____ RECORDED DATA
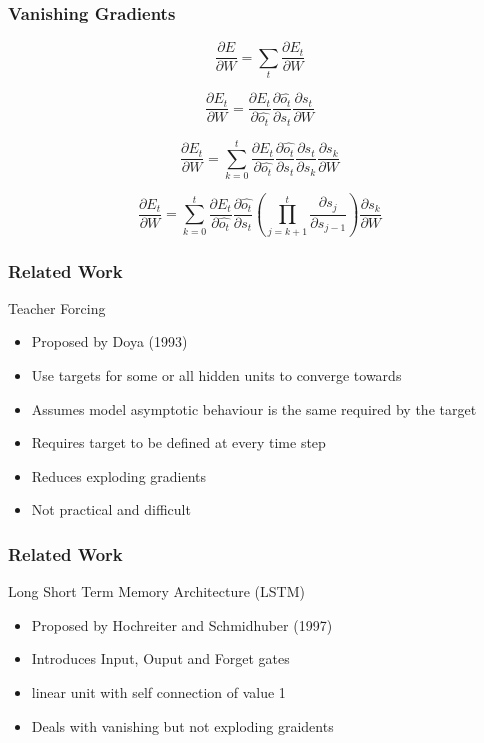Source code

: \documentclass{beamer}
\begin{document}
\begin{frame}
	\frametitle{Vanishing Gradients}
	
	\[
		\frac{\partial E}{\partial W} = 
			\sum_{t} \frac{\partial E_{t}}{\partial W}
	\]
	
	\[
		\frac{\partial E_{t}}{\partial W} =
			\frac{\partial E_{t}}{\partial \hat{o_{t}}}
			\frac{\partial \hat{o_{t}}}{\partial s_{t}}
			\frac{\partial s_{t}}{\partial W}
	\]
	
	\[
		\frac{\partial E_{t}}{\partial W} =
			\sum_{k = 0}^{t} 
				\frac{\partial E_{t}}{\partial \hat{o_{t}}}
				\frac{\partial \hat{o_{t}}}{\partial s_{t}}
				\frac{\partial s_{t}}{\partial s_{k}}
				\frac{\partial s_{k}}{\partial W}
	\]
	
	\[
		\frac{\partial E_{t}}{\partial W} =
			\sum_{k = 0}^{t} 
				\frac{\partial E_{t}}{\partial \hat{o_{t}}}
				\frac{\partial \hat{o_{t}}}{\partial s_{t}}
				\left(
					\prod_{j = k + 1}^{t}
						\frac{\partial s_{j}}{\partial s_{j - 1}}
				\right)
				\frac{\partial s_{k}}{\partial W}
	\]
	
\end{frame}



\begin{frame}
	\frametitle{Related Work}
	\begin{block}{Teacher Forcing}
		\begin{itemize}
			\item{Proposed by Doya (1993)}
			\item{Use targets for some or all hidden units to converge towards}
			\item{Assumes model asymptotic behaviour is the same required by the target}
			\item{Requires target to be defined at every time step}
			\item{Reduces exploding gradients}
			\item{Not practical and difficult}
		\end{itemize}
	\end{block}
\end{frame}


\begin{frame}
	\frametitle{Related Work}
	
	\begin{block}{Long Short Term Memory Architecture (LSTM)}
		\begin{itemize}
			\item{Proposed by Hochreiter and Schmidhuber (1997)}
			\item{Introduces Input, Ouput and Forget gates}
			\item{linear unit with self connection of value 1}
			\item{Deals with vanishing but not exploding graidents}
		\end{itemize}
	\end{block}
\end{frame}
\end{document}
________
WORK ORDER: The answer must be every line of the records that holds the string "exploding".

WRITTEN RESPONSE:
			\item{Reduces exploding gradients}
			\item{Deals with vanishing but not exploding graidents}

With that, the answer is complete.